8.4 Information Criteria
- account for the likelihood and the number of parameters to assess model comparison.
8.4.1 Akaike’s Information Criteria (AIC)
Derived as an estimator of the expected Kullback discrepancy between the true model and a fitted candidate model
\[ AIC = -2l(\hat{\theta}, \hat{\beta}) + 2q \]
where
- \(l(\hat{\theta}, \hat{\beta})\) is the log-likelihood
- q = the effective number of parameters; total of fixed and those associated with random effects (variance/covariance; those not estimated to be on a boundary constraint)
Note:
- In comparing models that differ in their random effects, this method is not advised to due the inability to get the correct number of effective parameters).
- We prefer smaller AIC values.
- If your program uses \(l-q\) then we prefer larger AIC values (but rarely).
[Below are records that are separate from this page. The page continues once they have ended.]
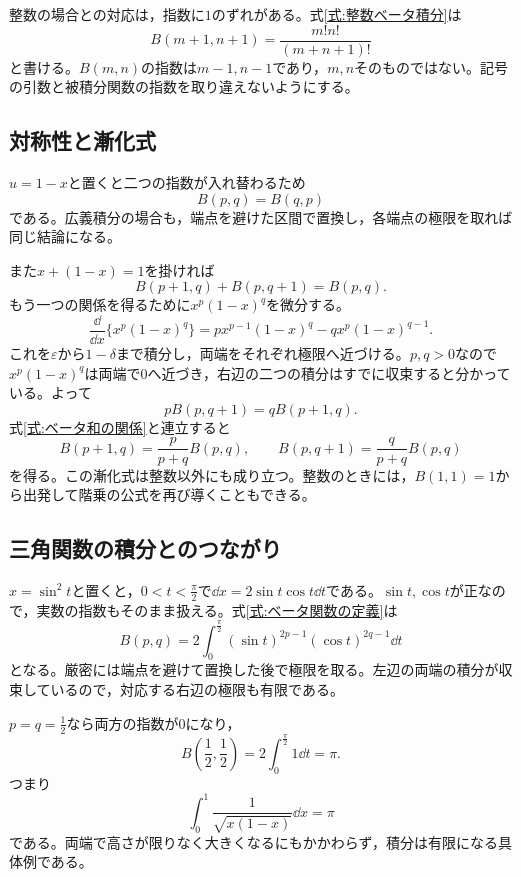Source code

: 整数の場合との対応は，指数に$1$のずれがある。式\eqref{式:整数ベータ積分}は
\[
 B(m+1,n+1)=\frac{m!n!}{(m+n+1)!}
\]
と書ける。$B(m,n)$の指数は$m-1,n-1$であり，$m,n$そのものではない。記号の引数と被積分関数の指数を取り違えないようにする。

\subsection{対称性と漸化式}

$u=1-x$と置くと二つの指数が入れ替わるため
\begin{equation}\label{式:ベータ対称性}
 B(p,q)=B(q,p)
\end{equation}
である。広義積分の場合も，端点を避けた区間で置換し，各端点の極限を取れば同じ結論になる。

また$x+(1-x)=1$を掛ければ
\begin{equation}\label{式:ベータ和の関係}
 B(p+1,q)+B(p,q+1)=B(p,q).
\end{equation}
もう一つの関係を得るために$x^p(1-x)^q$を微分する。
\[
 \frac{\dd}{\dd x}\{x^p(1-x)^q\}
 =p x^{p-1}(1-x)^q-qx^p(1-x)^{q-1}.
\]
これを$\varepsilon$から$1-\delta$まで積分し，両端をそれぞれ極限へ近づける。$p,q>0$なので$x^p(1-x)^q$は両端で$0$へ近づき，右辺の二つの積分はすでに収束すると分かっている。よって
\[
 pB(p,q+1)=qB(p+1,q).
\]
式\eqref{式:ベータ和の関係}と連立すると
\begin{equation}\label{式:ベータ漸化式}
 B(p+1,q)=\frac{p}{p+q}B(p,q),\qquad
 B(p,q+1)=\frac{q}{p+q}B(p,q)
\end{equation}
を得る。この漸化式は整数以外にも成り立つ。整数のときには，$B(1,1)=1$から出発して階乗の公式を再び導くこともできる。

\subsection{三角関数の積分とのつながり}

$x=\sin^2t$と置くと，$0<t<\frac{\pi}{2}$で$\dd x=2\sin t\cos t\dd t$である。$\sin t,\cos t$が正なので，実数の指数もそのまま扱える。式\eqref{式:ベータ関数の定義}は
\begin{equation}\label{式:ベータ三角表示}
 B(p,q)=2\int_0^{\frac{\pi}{2}}
 (\sin t)^{2p-1}(\cos t)^{2q-1}\dd t
\end{equation}
となる。厳密には端点を避けて置換した後で極限を取る。左辺の両端の積分が収束しているので，対応する右辺の極限も有限である。

$p=q=\frac12$なら両方の指数が$0$になり，
\[
 B\left(\frac12,\frac12\right)
 =2\int_0^{\frac{\pi}{2}}1\dd t=\pi.
\]
つまり
\[
 \int_0^1\frac1{\sqrt{x(1-x)}}\dd x=\pi
\]
である。両端で高さが限りなく大きくなるにもかかわらず，積分は有限になる具体例である。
- can be used for mixed model section, (e.g., selection of the covariance structure), but the sample size must be very large to have adequate comparison based on the criterion
- Can have a large negative bias (e.g., when sample size is small but the number of parameters is large) due to the penalty term can’t approximate the bias adjustment adequately
8.4.2 Corrected AIC (AICC)
- developed by (Hurvich and Tsai 1989)
- correct small-sample adjustment
- depends on the candidate model class
- Only if you have fixed covariance structure, then AICC is justified, but not general covariance structure
8.4.3 Bayesian Information Criteria (BIC)
\[ BIC = -2l(\hat{\theta}, \hat{\beta}) + q \log n \]
where n = number of observations.
- we prefer smaller BIC value
- BIC and AIC are used for both REML and MLE if we have the same mean structure. Otherwise, in general, we should prefer MLE
With our example presented at the beginning of Linear Mixed Models,
\[ Y_{ik}= \begin{cases} \beta_0 + b_{1i} + (\beta_1 + \ b_{2i})t_{ij} + \epsilon_{ij} & L \\ \beta_0 + b_{1i} + (\beta_2 + \ b_{2i})t_{ij} + \epsilon_{ij} & H\\ \beta_0 + b_{1i} + (\beta_3 + \ b_{2i})t_{ij} + \epsilon_{ij} & C \end{cases} \]
where
- \(i = 1,..,N\)
- \(j = 1,..,n_i\) (measures at time \(t_{ij}\))
Note:
- we have subject-specific intercepts,
\[ \begin{aligned} \mathbf{Y}_i |b_i &\sim N(\mathbf{X}_i \beta + 1 b_i, \sigma^2 \mathbf{I}) \\ b_i &\sim N(0,d_{11}) \end{aligned} \]
here, we want to estimate \(\beta, \sigma^2, d_{11}\) and predict \(b_i\)